[[ Extracted material open ]]

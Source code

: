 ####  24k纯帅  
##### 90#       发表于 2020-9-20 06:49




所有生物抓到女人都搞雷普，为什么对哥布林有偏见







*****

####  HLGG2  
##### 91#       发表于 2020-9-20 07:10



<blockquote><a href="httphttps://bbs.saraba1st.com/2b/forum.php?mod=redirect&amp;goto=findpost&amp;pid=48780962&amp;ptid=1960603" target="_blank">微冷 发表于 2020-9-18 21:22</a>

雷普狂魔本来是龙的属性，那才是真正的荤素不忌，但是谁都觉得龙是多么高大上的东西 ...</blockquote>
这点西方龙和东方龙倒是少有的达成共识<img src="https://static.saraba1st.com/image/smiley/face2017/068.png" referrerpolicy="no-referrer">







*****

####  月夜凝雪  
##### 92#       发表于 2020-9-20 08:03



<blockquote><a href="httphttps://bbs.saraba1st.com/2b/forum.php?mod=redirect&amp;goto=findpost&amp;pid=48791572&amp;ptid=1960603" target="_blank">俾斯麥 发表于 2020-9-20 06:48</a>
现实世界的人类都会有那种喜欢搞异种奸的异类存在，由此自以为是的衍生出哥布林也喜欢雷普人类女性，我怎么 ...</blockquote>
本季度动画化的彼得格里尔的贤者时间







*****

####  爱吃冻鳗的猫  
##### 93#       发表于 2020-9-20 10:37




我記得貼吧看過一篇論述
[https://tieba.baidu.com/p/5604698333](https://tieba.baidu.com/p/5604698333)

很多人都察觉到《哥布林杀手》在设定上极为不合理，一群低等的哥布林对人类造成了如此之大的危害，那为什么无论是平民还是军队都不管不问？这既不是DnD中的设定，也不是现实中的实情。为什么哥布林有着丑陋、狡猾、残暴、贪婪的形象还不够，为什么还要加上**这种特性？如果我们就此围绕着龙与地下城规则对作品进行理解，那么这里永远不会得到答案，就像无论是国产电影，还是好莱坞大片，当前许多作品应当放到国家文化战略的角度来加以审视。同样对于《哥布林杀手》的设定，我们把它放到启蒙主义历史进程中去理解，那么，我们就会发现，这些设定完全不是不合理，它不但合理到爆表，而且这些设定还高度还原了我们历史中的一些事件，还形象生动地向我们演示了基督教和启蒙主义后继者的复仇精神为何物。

[[ Extracted material closed ]]

• **What the task asks**: Retype the entries exactly from the first line, stopping after the line with "发表于 2020-9-20 07:10".

• **Written solution**:
Source code

: ####  24k纯帅  
##### 90#       发表于 2020-9-20 06:49




所有生物抓到女人都搞雷普，为什么对哥布林有偏见







*****

####  HLGG2  
##### 91#       发表于 2020-9-20 07:10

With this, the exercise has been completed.